Base Optimizer class

tflearn.optimizers.Optimizer (learning_rate, use_locking, name)

A basic class to create optimizers to be used with TFLearn estimators. First, The Optimizer class is initialized with given parameters, but no Tensor is created. In a second step, invoking get_tensor method will actually build the Tensorflow Optimizer Tensor, and return it.

This way, a user can easily specifies an optimizer with non default parameters and learning rate decay, while TFLearn estimators will build the optimizer and a step tensor by itself.

Arguments

  • learning_rate: float. Learning rate.
  • use_locking: bool. If True use locks for update operation.
  • name: str. The optimizer name.

Attributes

  • tensor: Optimizer.
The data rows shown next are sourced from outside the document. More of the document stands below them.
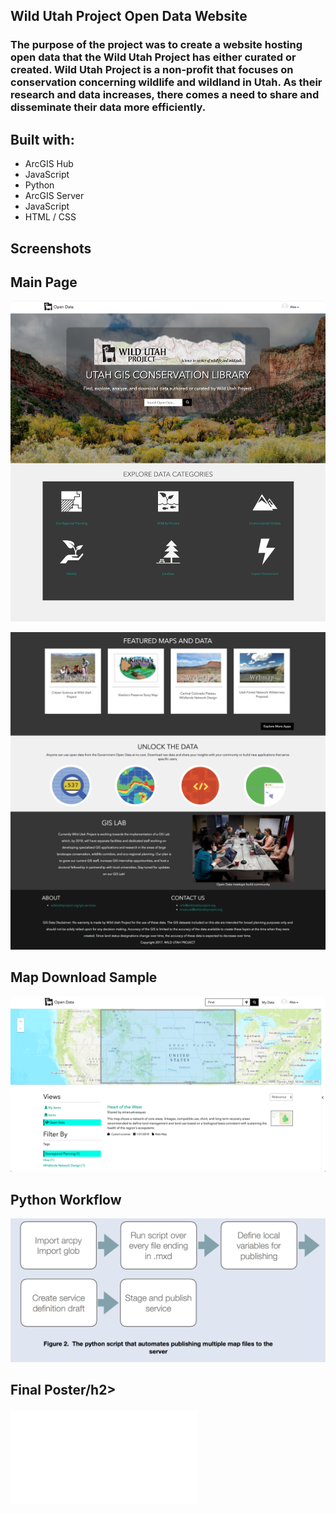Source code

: ## Wild Utah Project Open Data Website

<h3>The purpose of the project was to create a website hosting open data that the Wild Utah Project has either curated
                or created. Wild Utah Project is a non-profit that focuses on conservation concerning wildlife and wildland
                in Utah. As their research and data increases, there comes a need to share and disseminate their data more
                efficiently.</h3>


## Built with:

<p align="middle">

- ArcGIS Hub
- JavaScript
- Python
- ArcGIS Server
- JavaScript
- HTML / CSS


## Screenshots

<h2>Main Page</h2>

![main page](screenshots/header.png)


![more](screenshots/maps.png)

<h2>Map Download Sample</h2>

![map sample](screenshots/sample.png)

<h2>Python Workflow</h2>

![code](screenshots/code.png)

<h2>Final Poster/h2>

![code](screenshots/FinalPoster.pdf)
The optimizer tensor.
  • has_decay: bool. True if optimizer has a learning rate decay.

Methods

build (step_tensor=None)

This method creates the optimizer with specified parameters. It must be implemented for every Optimizer.

Arguments
  • step_tensor: tf.Tensor. A variable holding the training step. Only necessary when optimizer has a learning rate decay.

get_tensor (self)

A method to retrieve the optimizer tensor.

Returns

The Optimizer.


Stochastic Gradient Descent

tflearn.optimizers.SGD (learning_rate=0.001, lr_decay=0.0, decay_step=100, staircase=False, use_locking=False, name='SGD')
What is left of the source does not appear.